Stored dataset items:

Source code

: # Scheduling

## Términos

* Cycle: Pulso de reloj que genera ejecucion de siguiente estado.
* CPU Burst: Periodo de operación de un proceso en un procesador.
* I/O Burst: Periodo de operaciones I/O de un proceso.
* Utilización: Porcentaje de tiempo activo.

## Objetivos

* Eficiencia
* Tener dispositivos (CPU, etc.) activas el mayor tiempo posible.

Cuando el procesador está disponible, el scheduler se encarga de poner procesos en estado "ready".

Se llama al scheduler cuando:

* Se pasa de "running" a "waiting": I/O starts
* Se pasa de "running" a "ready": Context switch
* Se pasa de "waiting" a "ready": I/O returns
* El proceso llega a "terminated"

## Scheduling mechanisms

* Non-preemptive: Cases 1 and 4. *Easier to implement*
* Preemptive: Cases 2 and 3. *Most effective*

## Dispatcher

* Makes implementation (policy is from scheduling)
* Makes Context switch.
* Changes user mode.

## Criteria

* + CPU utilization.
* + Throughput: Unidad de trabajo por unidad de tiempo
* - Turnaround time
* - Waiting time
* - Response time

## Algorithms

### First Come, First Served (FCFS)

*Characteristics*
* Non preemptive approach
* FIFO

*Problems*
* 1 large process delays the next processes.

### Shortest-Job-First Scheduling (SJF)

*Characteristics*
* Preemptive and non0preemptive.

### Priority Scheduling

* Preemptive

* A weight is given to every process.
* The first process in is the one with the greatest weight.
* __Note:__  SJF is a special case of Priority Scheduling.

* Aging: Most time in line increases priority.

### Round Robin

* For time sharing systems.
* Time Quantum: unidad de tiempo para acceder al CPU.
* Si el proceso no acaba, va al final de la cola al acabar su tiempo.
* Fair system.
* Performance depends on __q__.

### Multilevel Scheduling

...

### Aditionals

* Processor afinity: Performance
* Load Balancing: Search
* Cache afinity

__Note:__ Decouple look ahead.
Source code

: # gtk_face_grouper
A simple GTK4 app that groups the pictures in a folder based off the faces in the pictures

Your objective:
Write out exactly the lines that begin at the one containing "Processor afinity: Performance" and continue through the last line of the data, and only those.

Exercise output:
* Processor afinity: Performance
* Load Balancing: Search
* Cache afinity

__Note:__ Decouple look ahead.
Source code

: # gtk_face_grouper
A simple GTK4 app that groups the pictures in a folder based off the faces in the pictures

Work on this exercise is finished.